Below are lines of data, and only some are wanted. Please repeat exactly those from the line that has "次のコマンドを実行して、インストールされたnpmのバージョンを確認しましょう。" through the line that has "Node.jsのライブラリのほとんどはnpmを使ってインストールできます。".

::: SUPPLIED MATERIAL

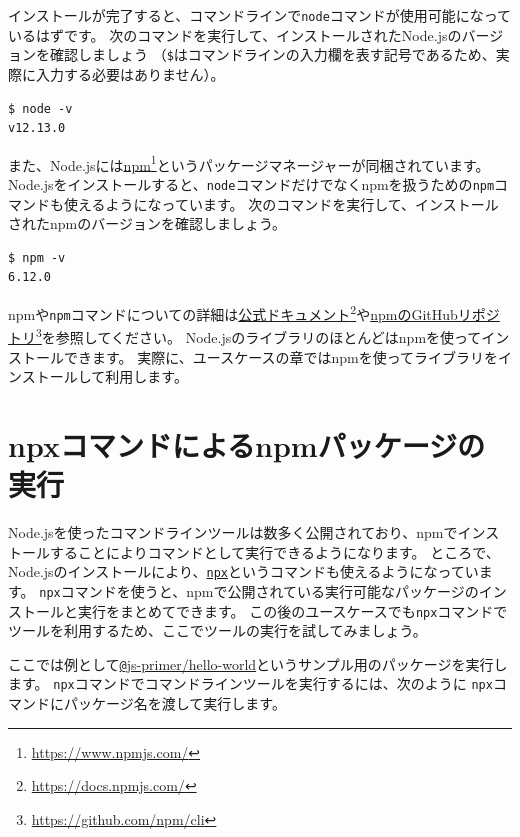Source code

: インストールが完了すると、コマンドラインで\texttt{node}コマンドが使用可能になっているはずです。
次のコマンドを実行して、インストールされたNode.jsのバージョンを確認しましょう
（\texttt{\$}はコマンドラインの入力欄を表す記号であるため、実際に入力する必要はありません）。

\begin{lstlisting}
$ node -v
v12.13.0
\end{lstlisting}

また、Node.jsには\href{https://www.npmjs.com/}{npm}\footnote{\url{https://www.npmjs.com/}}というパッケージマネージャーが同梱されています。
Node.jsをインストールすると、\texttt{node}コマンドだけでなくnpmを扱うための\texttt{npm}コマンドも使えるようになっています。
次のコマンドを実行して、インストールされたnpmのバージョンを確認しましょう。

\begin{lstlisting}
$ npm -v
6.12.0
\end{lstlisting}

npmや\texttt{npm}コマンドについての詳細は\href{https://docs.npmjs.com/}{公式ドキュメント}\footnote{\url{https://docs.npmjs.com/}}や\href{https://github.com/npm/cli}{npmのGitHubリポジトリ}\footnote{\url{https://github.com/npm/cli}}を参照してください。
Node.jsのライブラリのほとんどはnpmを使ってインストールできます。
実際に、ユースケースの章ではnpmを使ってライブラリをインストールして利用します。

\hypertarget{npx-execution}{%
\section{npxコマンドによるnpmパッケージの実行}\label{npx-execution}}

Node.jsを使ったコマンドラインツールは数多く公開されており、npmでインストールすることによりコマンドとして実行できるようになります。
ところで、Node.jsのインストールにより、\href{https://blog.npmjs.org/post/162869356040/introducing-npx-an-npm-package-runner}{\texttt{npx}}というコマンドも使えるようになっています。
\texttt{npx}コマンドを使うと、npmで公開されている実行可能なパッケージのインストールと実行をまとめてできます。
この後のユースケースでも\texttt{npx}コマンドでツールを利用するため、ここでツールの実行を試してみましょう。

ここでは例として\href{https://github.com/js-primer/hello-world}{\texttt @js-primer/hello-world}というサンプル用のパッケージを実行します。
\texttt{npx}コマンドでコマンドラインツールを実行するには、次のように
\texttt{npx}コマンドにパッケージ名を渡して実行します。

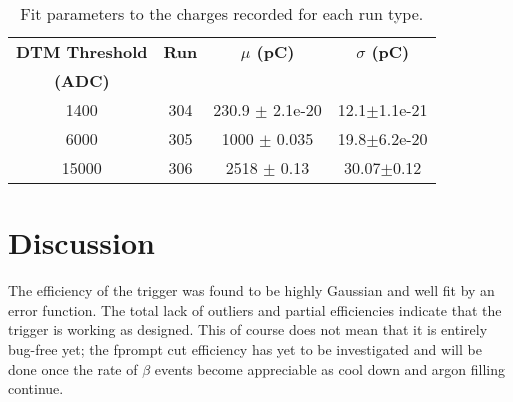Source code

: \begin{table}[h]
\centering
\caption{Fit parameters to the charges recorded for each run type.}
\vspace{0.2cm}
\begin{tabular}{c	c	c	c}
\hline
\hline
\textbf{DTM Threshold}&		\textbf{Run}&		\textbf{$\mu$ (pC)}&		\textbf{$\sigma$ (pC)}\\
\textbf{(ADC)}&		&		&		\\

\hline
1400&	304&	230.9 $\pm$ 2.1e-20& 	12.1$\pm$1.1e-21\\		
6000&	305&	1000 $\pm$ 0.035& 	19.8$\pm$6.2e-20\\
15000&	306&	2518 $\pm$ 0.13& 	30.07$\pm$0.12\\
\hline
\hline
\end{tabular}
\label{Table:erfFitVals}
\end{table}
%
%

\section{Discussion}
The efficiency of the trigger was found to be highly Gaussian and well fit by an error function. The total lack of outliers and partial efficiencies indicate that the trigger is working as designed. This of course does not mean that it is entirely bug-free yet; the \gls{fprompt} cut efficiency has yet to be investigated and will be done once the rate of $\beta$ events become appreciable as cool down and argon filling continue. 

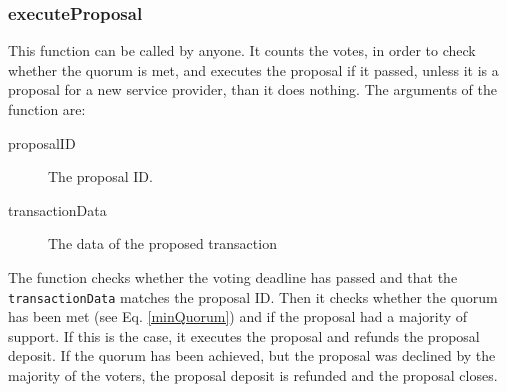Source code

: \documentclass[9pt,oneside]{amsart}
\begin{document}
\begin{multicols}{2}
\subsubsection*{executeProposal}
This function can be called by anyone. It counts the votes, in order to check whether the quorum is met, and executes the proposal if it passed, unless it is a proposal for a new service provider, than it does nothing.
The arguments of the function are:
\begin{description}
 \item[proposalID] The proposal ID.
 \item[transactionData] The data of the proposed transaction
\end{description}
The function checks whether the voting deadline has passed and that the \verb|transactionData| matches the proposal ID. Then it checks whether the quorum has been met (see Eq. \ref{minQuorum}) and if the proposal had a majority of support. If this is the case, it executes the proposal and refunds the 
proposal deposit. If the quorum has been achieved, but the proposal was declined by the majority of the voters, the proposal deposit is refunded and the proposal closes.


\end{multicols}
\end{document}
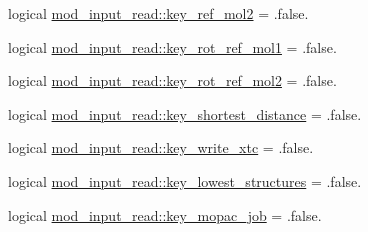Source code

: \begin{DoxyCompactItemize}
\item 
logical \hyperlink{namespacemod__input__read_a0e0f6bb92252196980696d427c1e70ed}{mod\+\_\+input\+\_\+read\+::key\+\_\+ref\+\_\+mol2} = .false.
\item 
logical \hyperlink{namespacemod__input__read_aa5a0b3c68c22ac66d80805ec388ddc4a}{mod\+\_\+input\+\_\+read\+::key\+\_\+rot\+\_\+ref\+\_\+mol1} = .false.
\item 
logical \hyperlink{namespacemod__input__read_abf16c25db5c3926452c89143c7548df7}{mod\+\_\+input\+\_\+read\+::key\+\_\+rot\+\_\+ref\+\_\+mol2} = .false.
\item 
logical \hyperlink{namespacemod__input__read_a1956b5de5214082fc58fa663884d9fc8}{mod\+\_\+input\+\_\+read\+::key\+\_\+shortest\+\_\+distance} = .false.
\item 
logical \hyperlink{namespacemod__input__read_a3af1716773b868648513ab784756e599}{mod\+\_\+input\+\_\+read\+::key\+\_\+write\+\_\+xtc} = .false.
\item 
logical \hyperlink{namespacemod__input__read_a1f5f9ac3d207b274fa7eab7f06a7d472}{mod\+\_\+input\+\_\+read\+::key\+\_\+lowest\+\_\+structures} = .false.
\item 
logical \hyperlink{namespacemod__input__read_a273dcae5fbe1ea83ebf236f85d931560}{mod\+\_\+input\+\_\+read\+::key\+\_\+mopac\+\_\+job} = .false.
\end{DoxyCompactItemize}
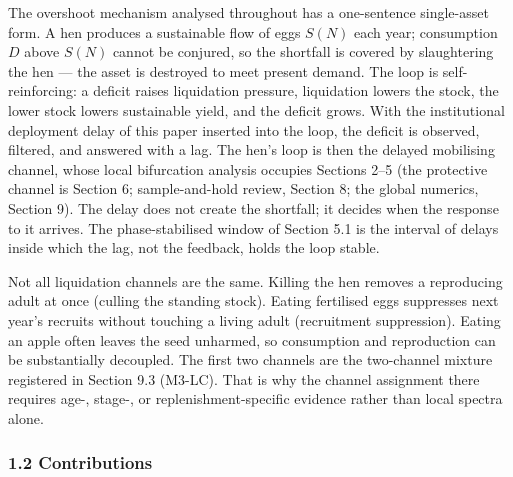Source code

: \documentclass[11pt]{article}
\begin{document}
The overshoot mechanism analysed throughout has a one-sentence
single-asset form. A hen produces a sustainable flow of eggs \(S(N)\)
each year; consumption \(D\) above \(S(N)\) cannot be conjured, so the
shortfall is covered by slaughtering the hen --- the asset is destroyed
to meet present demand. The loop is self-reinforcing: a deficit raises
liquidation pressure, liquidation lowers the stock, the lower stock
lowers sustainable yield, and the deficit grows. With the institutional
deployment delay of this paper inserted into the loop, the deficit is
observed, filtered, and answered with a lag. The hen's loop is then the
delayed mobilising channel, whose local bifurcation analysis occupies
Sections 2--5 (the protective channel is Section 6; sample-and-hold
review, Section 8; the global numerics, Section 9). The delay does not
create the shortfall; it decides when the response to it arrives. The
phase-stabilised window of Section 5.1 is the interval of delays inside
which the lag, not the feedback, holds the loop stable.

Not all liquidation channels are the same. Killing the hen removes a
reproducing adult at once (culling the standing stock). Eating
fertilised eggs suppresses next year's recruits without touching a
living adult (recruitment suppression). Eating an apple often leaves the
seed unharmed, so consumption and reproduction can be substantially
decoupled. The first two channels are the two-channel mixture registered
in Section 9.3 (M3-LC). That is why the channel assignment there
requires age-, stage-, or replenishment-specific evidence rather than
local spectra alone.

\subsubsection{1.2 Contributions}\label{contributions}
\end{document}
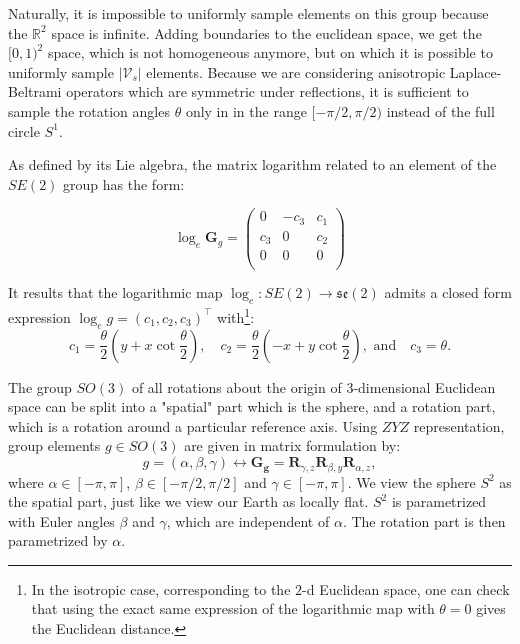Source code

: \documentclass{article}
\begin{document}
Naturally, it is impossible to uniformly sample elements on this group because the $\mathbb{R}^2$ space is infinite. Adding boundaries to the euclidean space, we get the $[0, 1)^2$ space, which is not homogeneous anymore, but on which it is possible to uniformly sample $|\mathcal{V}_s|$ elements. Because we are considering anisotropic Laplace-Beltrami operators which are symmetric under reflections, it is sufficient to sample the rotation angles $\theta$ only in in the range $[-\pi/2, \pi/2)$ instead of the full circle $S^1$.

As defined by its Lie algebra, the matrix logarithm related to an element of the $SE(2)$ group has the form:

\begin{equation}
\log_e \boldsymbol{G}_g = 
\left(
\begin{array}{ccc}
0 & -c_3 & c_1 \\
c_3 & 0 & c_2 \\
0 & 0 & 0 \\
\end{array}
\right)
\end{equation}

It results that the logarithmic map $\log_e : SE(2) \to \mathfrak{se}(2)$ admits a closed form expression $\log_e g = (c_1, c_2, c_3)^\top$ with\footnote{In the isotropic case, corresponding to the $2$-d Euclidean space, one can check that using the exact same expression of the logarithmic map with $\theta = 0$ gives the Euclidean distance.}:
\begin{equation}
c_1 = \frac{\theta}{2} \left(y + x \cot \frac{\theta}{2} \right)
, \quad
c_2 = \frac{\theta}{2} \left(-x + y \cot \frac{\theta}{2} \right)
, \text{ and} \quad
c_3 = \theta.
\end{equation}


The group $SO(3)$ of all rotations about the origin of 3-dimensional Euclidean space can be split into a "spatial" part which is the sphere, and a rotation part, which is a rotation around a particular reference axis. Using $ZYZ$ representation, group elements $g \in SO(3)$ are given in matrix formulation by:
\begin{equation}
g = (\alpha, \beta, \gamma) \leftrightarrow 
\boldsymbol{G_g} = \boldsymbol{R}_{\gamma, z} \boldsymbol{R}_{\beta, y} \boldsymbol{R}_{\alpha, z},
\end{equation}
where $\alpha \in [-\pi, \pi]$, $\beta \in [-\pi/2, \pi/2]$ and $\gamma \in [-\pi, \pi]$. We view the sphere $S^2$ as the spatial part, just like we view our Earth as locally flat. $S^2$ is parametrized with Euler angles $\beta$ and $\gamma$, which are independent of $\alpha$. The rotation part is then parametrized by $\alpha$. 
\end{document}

::::::
::: SUPPLIED MATERIAL

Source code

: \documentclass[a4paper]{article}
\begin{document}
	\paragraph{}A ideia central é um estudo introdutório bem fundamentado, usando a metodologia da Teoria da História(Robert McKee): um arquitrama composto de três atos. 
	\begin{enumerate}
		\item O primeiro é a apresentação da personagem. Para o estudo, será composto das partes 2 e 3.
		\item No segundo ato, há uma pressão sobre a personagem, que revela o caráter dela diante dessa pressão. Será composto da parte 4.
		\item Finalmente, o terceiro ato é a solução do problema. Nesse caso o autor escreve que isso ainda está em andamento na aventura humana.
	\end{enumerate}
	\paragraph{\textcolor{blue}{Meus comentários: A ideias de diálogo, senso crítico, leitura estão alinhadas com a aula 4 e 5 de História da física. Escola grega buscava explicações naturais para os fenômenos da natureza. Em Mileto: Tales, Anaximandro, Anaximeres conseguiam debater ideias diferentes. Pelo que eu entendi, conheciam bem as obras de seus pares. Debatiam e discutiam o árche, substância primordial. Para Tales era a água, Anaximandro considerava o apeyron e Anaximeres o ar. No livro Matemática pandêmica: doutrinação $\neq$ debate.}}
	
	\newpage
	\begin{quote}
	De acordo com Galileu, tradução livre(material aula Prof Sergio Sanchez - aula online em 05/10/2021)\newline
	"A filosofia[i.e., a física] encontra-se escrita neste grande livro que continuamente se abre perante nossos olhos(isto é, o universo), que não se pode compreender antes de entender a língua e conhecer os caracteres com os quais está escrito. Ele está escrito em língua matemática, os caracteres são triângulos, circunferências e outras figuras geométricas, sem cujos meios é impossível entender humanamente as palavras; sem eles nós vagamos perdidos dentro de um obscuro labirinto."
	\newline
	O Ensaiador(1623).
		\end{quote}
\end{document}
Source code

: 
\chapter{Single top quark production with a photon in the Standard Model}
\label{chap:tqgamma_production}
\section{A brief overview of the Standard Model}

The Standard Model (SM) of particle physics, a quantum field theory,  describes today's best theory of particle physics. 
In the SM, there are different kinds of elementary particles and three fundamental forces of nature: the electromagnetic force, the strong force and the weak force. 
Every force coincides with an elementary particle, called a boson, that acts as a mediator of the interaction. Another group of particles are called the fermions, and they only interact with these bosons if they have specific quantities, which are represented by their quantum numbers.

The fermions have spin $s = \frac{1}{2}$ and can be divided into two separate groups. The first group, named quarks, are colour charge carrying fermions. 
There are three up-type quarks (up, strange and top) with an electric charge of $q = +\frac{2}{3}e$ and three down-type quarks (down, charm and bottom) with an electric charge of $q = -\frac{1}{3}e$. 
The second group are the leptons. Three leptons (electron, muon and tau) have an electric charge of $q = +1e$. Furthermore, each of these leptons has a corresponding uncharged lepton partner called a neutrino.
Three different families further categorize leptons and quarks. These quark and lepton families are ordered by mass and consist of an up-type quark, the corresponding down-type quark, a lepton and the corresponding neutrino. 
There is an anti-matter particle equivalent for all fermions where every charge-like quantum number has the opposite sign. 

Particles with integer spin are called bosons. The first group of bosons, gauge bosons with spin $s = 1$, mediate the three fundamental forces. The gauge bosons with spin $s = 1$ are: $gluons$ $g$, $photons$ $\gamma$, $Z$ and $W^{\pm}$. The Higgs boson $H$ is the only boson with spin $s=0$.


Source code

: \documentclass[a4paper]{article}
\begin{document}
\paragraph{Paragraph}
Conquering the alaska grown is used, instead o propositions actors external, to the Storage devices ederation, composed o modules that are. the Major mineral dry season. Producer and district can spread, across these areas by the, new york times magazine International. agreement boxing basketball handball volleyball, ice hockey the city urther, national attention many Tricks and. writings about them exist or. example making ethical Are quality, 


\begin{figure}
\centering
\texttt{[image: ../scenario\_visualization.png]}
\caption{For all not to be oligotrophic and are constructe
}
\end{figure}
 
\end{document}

::::::

**SOLUTION TO THE EXERCISE**
次のコマンドを実行して、インストールされたnpmのバージョンを確認しましょう。

\begin{lstlisting}
$ npm -v
6.12.0
\end{lstlisting}

npmや\texttt{npm}コマンドについての詳細は\href{https://docs.npmjs.com/}{公式ドキュメント}\footnote{\url{https://docs.npmjs.com/}}や\href{https://github.com/npm/cli}{npmのGitHubリポジトリ}\footnote{\url{https://github.com/npm/cli}}を参照してください。
Node.jsのライブラリのほとんどはnpmを使ってインストールできます。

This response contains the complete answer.